26 mars 1991, le peuple malien, mûri dans la souffrance, les privations et la «mal gouvernance» manifeste un ras-le-bol général qui aboutit à ce que nous savons : ATT achève ce que le peuple avait si bien commencé dans les jours enfiévrés de mars 1991. Le Président François Mitterrand et le discours de la Baule vont accoucher d’un «démocrate» comme les occidentaux les aiment (incolore, inodore et sans saveur) ! Cette fois-ci les militaires n’auront plus la latitude de faire comme leurs prédécesseurs (le peuple est jaloux de sa victoire à mains nues sur la dictature). Nous sommes dans l’ère des Conférences Nationales en Afrique et le Mali n’y coupera pas. Le «démocrate ATT» se replie (à contre cœur ? Je ne sais pas) sur ses Fondations et ses démarches de bons offices pour la paix sous d’autres cieux, attendant son heure !
La troisième République est inaugurée par Alpha Oumar Konaré candidat de l’ADEMA (Parti de masse et des enseignants, pourrait-on dire). Les maliens se disent que désormais le pays est sur les rails, tout va bien, on chante ATT sur tous les tons, ce «militaire qui a laissé volontairement le pouvoir aux civils, c’est si rare en Afrique !» C’est pourtant sous cette présidence ADEMA (1992-2002) que les choses vont commencer sérieusement à gâter, en ce qui concerne notre rapport à la démocratie en tout cas ! Un hiatus béant entre l’idéal démocratique et ce qui se vit sur le terrain va s’étaler aux yeux de tous.

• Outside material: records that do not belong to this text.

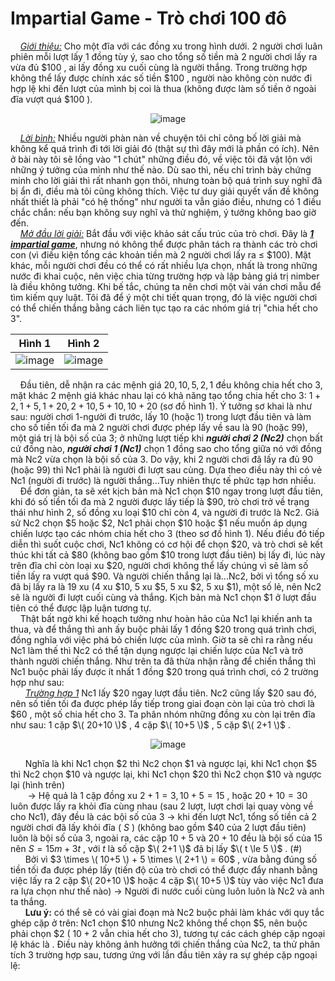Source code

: # Impartial Game - Trò chơi 100 đô
&nbsp;&nbsp;&nbsp;&nbsp;*<ins>Giới thiệu:</ins>* Cho một đĩa với các đồng xu trong hình dưới. 2 người chơi luân phiên mỗi lượt lấy 1 đồng tùy ý, sao cho tổng số tiền mà 2 người chơi lấy ra vừa đủ \$100 , ai lấy đồng xu cuối cùng là người thắng. Trong trường hợp không thể lấy được chính xác số tiền \$100 , người nào không còn nước đi hợp lệ khi đến lượt của mình bị coi là thua (không được làm số tiền ở ngoài đĩa vượt quá \$100 ). <br>
<div align="center">

![image](https://github.com/MustardLawyer1995/LTTC-LTTCKH/assets/156400720/0eab223f-e60e-41ea-9d0a-f5ca1ab4411a)
</div>

&nbsp;&nbsp;&nbsp;&nbsp;*<ins>Lời bình:</ins>* Nhiều người phàn nàn về chuyện tôi chỉ công bố lời giải mà không kể quá trình đi tới lời giải đó (thật sự thì đây mới là phần có ích). Nên ở bài này tôi sẽ lồng vào "1 chút" những điều đó, về việc tôi đã vật lộn với những ý tưởng của mình như thế nào. Dù sao thì, nếu chỉ trình bày chứng minh cho lời giải thì rất nhanh gọn thôi, nhưng toàn bộ quá trình suy nghĩ đã bị ẩn đi, điều mà tôi cũng không thích. Việc tư duy giải quyết vấn đề không nhất thiết là phải "có hệ thống" như người ta vẫn giáo điều, nhưng có 1 điều chắc chắn: nếu bạn không suy nghĩ và thử nghiệm, ý tưởng không bao giờ đến. <br>
&nbsp;&nbsp;&nbsp;&nbsp;*<ins>Mở đầu lời giải:</ins>* Bắt đầu với việc khảo sát cấu trúc của trò chơi. Đây là ***<ins>1 impartial game</ins>***, nhưng nó không thể được phân tách ra thành các trò chơi con (vì điều kiện tổng các khoản tiền mà 2 người chơi lấy ra $\le$ \$100). Mặt khác, mỗi người chơi đều có thể có rất nhiều lựa chọn, nhất là trong những nước đi khai cuộc, nên việc chia từng trường hợp và lập bảng giá trị nimber là điều không tưởng. Khi bế tắc, chúng ta nên chơi một vài ván chơi mẫu để tìm kiếm quy luật. Tôi đã để ý một chi tiết quan trọng, đó là việc người chơi có thể chiến thắng bằng cách liên tục tạo ra các nhóm giá trị "chia hết cho 3".
<div align="center">

Hình 1            | Hình 2
:-------------------------:|:-------------------------:
![image](https://github.com/MustardLawyer1995/LTTC-LTTCKH/assets/156400720/a79fdb4a-c993-4532-b0e2-e67f2a2088cf) | ![image](https://github.com/MustardLawyer1995/LTTC-LTTCKH/assets/156400720/8a13a6cb-255c-463e-92d3-850cc81dc89d)
</div>

&nbsp;&nbsp;&nbsp;&nbsp;Đầu tiên, dễ nhận ra các mệnh giá $20,10,5,2,1$ đều không chia hết cho 3, mặt khác 2 mệnh giá khác nhau lại có khả năng tạo tổng chia hết cho 3: $1 + 2,1+ 5,1 + 20,2 + 10,5 + 10,10 + 20$ (sơ đồ hình 1). Ý tưởng sơ khai là như sau: người chơi 1-người đi trước, lấy 10 (hoặc 1) trong lượt đầu tiên và làm cho số tiền tối đa mà 2 người chơi được phép lấy về sau là 90 (hoặc 99), một giá trị là bội số của 3; ở những lượt tiếp khi ***người chơi 2 (Nc2)*** chọn bất cứ đồng nào, ***người chơi 1 (Nc1)*** chọn 1 đồng sao cho tổng giữa nó với đồng mà Nc2 vừa chọn là bội số của 3. Do vậy, khi 2 người chơi đã lấy ra đủ 90 (hoặc 99) thì Nc1 phải là người đi lượt sau cùng. Dựa theo điều này thì có vẻ Nc1 (người đi trước) là người thắng...Tuy nhiên thực tế phức tạp hơn nhiều. <br>
&nbsp;&nbsp;&nbsp;&nbsp;Để đơn giản, ta sẽ xét kịch bản mà Nc1 chọn \$10 ngay trong lượt đầu tiên, khi đó số tiền tối đa mà 2 người được lấy tiếp là \$90, trò chơi trở về trạng thái như hình 2, số đồng xu loại \$10 chỉ còn 4, và người đi trước là Nc2. Giả sử Nc2 chọn \$5 hoặc \$2, Nc1 phải chọn \$10 hoặc \$1 nếu muốn áp dụng chiến lược tạo các nhóm chia hết cho 3 (theo sơ đồ hình 1). Nếu điều đó tiếp diễn thì suốt cuộc chơi, Nc1 không có cơ hội để chọn \$20, và trò chơi sẽ kết thúc khi tất cả \$80 (không bao gồm \$10 trong lượt đầu tiên) bị lấy đi, lúc này trên đĩa chỉ còn loại xu \$20, người chơi không thể lấy chúng vì sẽ làm số tiền lấy ra vượt quá \$90. Và người chiến thắng lại là...Nc2, bởi vì tổng số xu đã bị lấy ra là 19 xu (4 xu \$10, 5 xu \$5, 5 xu \$2, 5 xu \$1), một số lẻ, nên Nc2 sẽ là người đi lượt cuối cùng và thắng. Kịch bản mà Nc1 chọn \$1 ở lượt đầu tiên có thể được lập luận tương tự. <br>
&nbsp;&nbsp;&nbsp;&nbsp;Thật bất ngờ khi kế hoạch tưởng như hoàn hảo của Nc1 lại khiến anh ta thua, và để thắng thì anh ấy buộc phải lấy 1 đồng \$20 trong quá trình chơi, đồng nghĩa với việc phá bỏ chiến lược của mình. Giờ ta sẽ chỉ ra rằng nếu Nc1 làm thế thì Nc2 có thể tận dụng ngược lại chiến lược của Nc1 và trở thành người chiến thắng. Như trên ta đã thừa nhận rằng để chiến thắng thì Nc1 buộc phải lấy được ít nhất 1 đồng \$20 trong quá trình chơi, có 2 trường hợp như sau: <br>
&nbsp;&nbsp;&nbsp;&nbsp;&nbsp;&nbsp;*<ins>Trường hợp 1</ins>* Nc1 lấy \$20 ngay lượt đầu tiên. Nc2 cũng lấy \$20 sau đó, nên số tiền tối đa được phép lấy tiếp trong giai đoạn còn lại của trò chơi là \$60 , một số chia hết cho 3. Ta phân nhóm những đồng xu còn lại trên đĩa như sau: 1 cặp $\( 20+10 \)$ , 4 cặp $\( 10+5 \)$ , 5 cặp $\( 2+1 \)$ . <br>
<div align="center">

![image](https://github.com/MustardLawyer1995/LTTC-LTTCKH/assets/156400720/a98a5832-d723-4e44-802f-2a76b3e0579f)
</div>

&nbsp;&nbsp;&nbsp;&nbsp;&nbsp;&nbsp;Nghĩa là khi Nc1 chọn \$2 thì Nc2 chọn \$1 và ngược lại, khi Nc1 chọn \$5 thì Nc2 chọn \$10 và ngược lại, khi Nc1 chọn \$20 thì Nc2 chọn \$10 và ngược lại (hình trên) <br>
&nbsp;&nbsp;&nbsp;&nbsp;&nbsp;&nbsp; $\rightarrow$ Hệ quả là 1 cặp đồng xu $2+1=3,10+5=15$ , hoặc $20+10=30$ luôn được lấy ra khỏi đĩa cùng nhau (sau 2 lượt, lượt chơi lại quay vòng về cho Nc1), đây đều là các bội số của 3 $\to$ khi đến lượt Nc1, tổng số tiền cả 2 người chơi đã lấy khỏi đĩa ( $S$ ) (không bao gồm \$40 của 2 lượt đầu tiên) luôn là bội số của 3, ngoài ra, các cặp $10+5$ và $20+10$ đều là bội số của 15 nên $S=15m+3t$ , với $t$ là số cặp $\( 2+1 \)$ đã bị lấy $\( t \le 5 \)$ . (#) <br>
&nbsp;&nbsp;&nbsp;&nbsp;&nbsp;&nbsp;Bởi vì $3 \times \( 10+5 \) + 5 \times \( 2+1 \) = 60$ , vừa bằng đúng số tiền tối đa được phép lấy (tiến độ của trò chơi có thể được đẩy nhanh bằng việc lấy ra 2 cặp $\( 20+10 \)$ hoặc 4 cặp $\( 10+5 \)$ tùy vào việc Nc1 đưa ra lựa chọn như thế nào) $\to$ Người đi nước cuối cùng luôn luôn là Nc2 và anh ta thắng. <br>
&nbsp;&nbsp;&nbsp;&nbsp;&nbsp;&nbsp;**Lưu ý:** có thể sẽ có vài giai đoạn mà Nc2 buộc phải làm khác với quy tắc ghép cặp ở trên: Nc1 chọn \$10 nhưng Nc2 không thể chọn \$5, nên buộc phải chọn \$2 ( $10+2$ vẫn chia hết cho 3), tương tự các cách ghép cặp ngoại lệ khác là  . Điều này không ảnh hưởng tới chiến thắng của Nc2, ta thử phân tích 3 trường hợp sau, tương ứng với lần đầu tiên xảy ra sự ghép cặp ngoại lệ: <br>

Les historiens et analystes devraient pouvoir décrypter ces dix années où un certain nombre de pratiques «déviantes» vont commencer à miner la «jeune démocratie à la malienne» (népotisme, corruption à grande échelle, détournements de fonds publics, traficotages en tous genres, etc.). La seule circonstance atténuante qu’on peut reconnaître à cette «présidence bâclée» est la jeunesse des institutions, l’ampleur démesurée de la demande sociale après plus de vingt ans de privations, les perturbations liées aux impatiences d’un peuple aux appétits inassouvis, etc.
Mais, tout cela n’explique pas la béance qui va se créer entre les élites au pouvoir et le gros du peuple ! Pendant ce temps, au-dedans comme au dehors on commence à chanter les éloges d’une démocratisation réussie en Afrique de l’Ouest ! Nous reviendrons plus loin sur cette propension du Nègre à se contenter du «médiocre» et cette condescendance du «Blanc» à le (le Nègre) louer pour sa médiocrité !
En 2002, on se rend compte que dix ans d’exercice du pouvoir ont eu raison de la cohésion de l’ADEMA. Le parti est passablement en lambeaux, les dissidences et fêlures ont été nombreuses, raison pour laquelle, certains analystes (à tort ou à raison) verront dans l’alternance de 2002 une trahison de la «maison ADEMA» par Alpha Oumar Konaré. L’écriture de l’histoire politique de la troisième République nous en fera l’exégèse un jour.
En revenant aux affaires en 2002, le Général a désormais troqué son uniforme contre la tenue civile. Auréolé du prestige d’une transition «passablement réussie», d’une stature de «réconciliateur» et dans une ambiance où les maliens sont déjà «dégoûtés des hommes politiques», le retour est lu par les maliens comme un rejet de la classe politique dans son ensemble.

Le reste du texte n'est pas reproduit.